- **What you have to do**: Using the lines below, work out the count of those that hold "Told". Give the number only.

Extracted data entries
== Segment start ==
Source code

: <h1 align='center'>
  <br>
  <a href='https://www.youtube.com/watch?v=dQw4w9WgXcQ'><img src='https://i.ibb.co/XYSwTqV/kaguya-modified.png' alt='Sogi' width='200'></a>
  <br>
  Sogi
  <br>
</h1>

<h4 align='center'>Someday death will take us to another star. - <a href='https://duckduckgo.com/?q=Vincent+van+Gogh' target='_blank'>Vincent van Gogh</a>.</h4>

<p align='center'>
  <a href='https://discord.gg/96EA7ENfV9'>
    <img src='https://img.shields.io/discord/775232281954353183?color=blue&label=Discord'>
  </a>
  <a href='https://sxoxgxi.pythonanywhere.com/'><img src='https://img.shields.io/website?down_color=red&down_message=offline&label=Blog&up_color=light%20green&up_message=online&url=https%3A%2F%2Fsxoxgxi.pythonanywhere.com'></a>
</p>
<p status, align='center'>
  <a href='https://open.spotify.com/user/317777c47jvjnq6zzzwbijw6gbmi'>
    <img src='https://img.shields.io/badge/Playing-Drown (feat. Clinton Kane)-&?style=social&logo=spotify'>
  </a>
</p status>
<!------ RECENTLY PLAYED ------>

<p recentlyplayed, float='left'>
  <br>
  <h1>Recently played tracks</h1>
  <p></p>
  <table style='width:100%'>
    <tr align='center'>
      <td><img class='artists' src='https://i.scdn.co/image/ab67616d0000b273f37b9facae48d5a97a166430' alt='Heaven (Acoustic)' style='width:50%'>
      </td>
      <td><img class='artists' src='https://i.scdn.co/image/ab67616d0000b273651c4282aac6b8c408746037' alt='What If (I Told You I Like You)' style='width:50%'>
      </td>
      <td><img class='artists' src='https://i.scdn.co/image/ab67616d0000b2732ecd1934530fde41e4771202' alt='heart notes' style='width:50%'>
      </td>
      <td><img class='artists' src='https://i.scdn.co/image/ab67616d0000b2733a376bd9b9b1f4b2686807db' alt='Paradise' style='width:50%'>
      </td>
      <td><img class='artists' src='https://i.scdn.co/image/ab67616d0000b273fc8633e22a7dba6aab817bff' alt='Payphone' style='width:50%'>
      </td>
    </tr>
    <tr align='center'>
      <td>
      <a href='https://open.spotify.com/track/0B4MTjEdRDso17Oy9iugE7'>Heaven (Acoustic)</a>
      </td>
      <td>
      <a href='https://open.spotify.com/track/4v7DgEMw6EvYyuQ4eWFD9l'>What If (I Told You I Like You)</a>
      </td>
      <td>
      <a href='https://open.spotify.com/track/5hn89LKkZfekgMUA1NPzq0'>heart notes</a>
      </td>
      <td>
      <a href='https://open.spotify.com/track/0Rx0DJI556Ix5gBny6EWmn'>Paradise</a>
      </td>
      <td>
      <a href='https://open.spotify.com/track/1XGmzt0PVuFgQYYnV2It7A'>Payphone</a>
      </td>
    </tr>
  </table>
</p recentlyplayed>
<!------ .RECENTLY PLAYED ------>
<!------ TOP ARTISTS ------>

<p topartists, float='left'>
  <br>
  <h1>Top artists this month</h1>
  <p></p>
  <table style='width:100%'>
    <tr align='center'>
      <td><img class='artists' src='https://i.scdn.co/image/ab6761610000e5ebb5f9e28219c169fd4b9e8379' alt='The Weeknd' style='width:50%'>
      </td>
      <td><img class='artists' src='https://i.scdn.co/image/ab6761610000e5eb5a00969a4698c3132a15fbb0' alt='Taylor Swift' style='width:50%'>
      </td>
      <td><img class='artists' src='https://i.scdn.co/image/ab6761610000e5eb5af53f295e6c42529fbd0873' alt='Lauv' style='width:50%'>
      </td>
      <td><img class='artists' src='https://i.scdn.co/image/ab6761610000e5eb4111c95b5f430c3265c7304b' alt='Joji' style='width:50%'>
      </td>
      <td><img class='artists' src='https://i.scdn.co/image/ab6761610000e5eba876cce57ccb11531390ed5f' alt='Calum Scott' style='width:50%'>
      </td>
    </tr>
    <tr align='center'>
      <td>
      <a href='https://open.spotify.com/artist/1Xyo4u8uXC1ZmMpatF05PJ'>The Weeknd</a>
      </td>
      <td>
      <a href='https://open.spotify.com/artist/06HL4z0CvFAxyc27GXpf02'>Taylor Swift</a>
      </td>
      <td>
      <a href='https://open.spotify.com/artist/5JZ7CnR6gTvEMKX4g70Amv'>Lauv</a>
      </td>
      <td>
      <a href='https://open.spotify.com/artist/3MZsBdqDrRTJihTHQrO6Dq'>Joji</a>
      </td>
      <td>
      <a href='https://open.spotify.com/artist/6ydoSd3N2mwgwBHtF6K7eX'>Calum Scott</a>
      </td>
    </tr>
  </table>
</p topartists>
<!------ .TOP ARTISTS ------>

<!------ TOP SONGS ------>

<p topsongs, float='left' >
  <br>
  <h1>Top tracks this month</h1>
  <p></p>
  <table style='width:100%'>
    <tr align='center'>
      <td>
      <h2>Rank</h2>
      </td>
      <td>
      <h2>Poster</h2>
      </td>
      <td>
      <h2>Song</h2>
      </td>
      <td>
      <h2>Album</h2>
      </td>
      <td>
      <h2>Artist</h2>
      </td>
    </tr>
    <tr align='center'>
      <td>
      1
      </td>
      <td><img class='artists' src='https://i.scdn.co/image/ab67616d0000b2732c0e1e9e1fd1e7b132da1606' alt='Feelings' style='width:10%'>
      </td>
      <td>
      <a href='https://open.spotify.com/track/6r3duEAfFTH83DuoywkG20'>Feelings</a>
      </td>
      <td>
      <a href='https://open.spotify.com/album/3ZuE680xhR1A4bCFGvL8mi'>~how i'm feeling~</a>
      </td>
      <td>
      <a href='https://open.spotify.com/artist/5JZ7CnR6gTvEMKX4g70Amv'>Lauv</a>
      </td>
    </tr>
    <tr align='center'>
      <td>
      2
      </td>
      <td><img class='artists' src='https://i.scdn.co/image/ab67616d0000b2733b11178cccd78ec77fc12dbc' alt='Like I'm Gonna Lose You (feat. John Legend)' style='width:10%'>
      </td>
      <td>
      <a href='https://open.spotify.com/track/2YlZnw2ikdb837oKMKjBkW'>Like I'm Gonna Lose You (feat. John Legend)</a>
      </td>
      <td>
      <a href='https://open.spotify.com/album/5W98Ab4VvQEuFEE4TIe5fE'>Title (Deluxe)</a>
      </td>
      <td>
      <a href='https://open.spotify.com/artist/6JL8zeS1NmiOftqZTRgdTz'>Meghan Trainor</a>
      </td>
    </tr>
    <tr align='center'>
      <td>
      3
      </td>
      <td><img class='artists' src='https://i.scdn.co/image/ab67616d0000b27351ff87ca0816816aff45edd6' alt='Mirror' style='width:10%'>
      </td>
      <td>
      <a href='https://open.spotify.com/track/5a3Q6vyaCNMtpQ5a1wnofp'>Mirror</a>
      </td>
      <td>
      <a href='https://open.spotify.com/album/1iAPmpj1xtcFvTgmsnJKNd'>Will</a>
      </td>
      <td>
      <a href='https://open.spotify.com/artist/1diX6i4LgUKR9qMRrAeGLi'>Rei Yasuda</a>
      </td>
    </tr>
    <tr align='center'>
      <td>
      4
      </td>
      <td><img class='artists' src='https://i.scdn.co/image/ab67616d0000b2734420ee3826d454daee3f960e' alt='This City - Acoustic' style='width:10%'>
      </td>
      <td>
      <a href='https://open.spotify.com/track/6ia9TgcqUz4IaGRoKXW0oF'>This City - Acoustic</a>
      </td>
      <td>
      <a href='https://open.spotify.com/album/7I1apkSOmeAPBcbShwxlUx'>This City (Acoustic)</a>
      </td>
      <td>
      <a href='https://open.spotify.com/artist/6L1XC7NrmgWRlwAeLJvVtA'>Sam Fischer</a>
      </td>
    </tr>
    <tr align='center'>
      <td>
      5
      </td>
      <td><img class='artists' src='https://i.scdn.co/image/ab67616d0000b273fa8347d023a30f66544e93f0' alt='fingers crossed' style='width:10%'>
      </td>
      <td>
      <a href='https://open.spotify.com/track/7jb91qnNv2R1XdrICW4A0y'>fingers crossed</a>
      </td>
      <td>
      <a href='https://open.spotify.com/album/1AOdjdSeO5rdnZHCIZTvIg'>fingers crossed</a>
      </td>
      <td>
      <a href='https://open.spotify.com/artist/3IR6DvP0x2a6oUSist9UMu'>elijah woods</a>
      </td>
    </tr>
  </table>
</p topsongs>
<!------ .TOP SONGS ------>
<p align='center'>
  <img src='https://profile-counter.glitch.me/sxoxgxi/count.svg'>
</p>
== Segment end ==
- **Answer for the task**: 2